PROMPT | Everything in the data should be repeated exactly, save for the images.

DATA FOR PROCESSING |
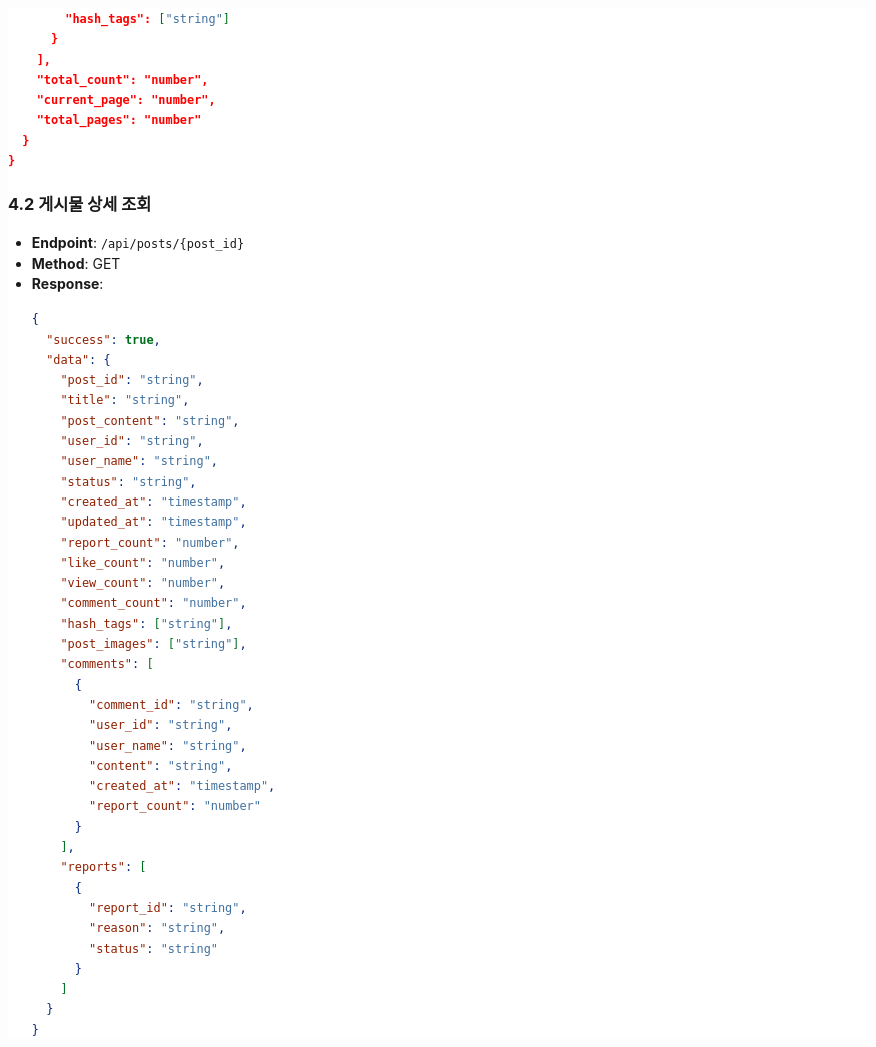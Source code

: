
   ```json
          "hash_tags": ["string"]
        }
      ],
      "total_count": "number",
      "current_page": "number",
      "total_pages": "number"
    }
  }
  ```

### 4.2 게시물 상세 조회

- **Endpoint**: `/api/posts/{post_id}`
- **Method**: GET
- **Response**:
  ```json
  {
    "success": true,
    "data": {
      "post_id": "string",
      "title": "string",
      "post_content": "string",
      "user_id": "string",
      "user_name": "string",
      "status": "string",
      "created_at": "timestamp",
      "updated_at": "timestamp",
      "report_count": "number",
      "like_count": "number",
      "view_count": "number",
      "comment_count": "number",
      "hash_tags": ["string"],
      "post_images": ["string"],
      "comments": [
        {
          "comment_id": "string",
          "user_id": "string",
          "user_name": "string",
          "content": "string",
          "created_at": "timestamp",
          "report_count": "number"
        }
      ],
      "reports": [
        {
          "report_id": "string",
          "reason": "string",
          "status": "string"
        }
      ]
    }
  }
  ```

EXERCISE RESPONSE |
Source code

:
   ```json
          "hash_tags": ["string"]
        }
      ],
      "total_count": "number",
      "current_page": "number",
      "total_pages": "number"
    }
  }
  ```

### 4.2 게시물 상세 조회

- **Endpoint**: `/api/posts/{post_id}`
- **Method**: GET
- **Response**:
  ```json
  {
    "success": true,
    "data": {
      "post_id": "string",
      "title": "string",
      "post_content": "string",
      "user_id": "string",
      "user_name": "string",
      "status": "string",
      "created_at": "timestamp",
      "updated_at": "timestamp",
      "report_count": "number",
      "like_count": "number",
      "view_count": "number",
      "comment_count": "number",
      "hash_tags": ["string"],
      "post_images": ["string"],
      "comments": [
        {
          "comment_id": "string",
          "user_id": "string",
          "user_name": "string",
          "content": "string",
          "created_at": "timestamp",
          "report_count": "number"
        }
      ],
      "reports": [
        {
          "report_id": "string",
          "reason": "string",
          "status": "string"
        }
      ]
    }
  }
  ```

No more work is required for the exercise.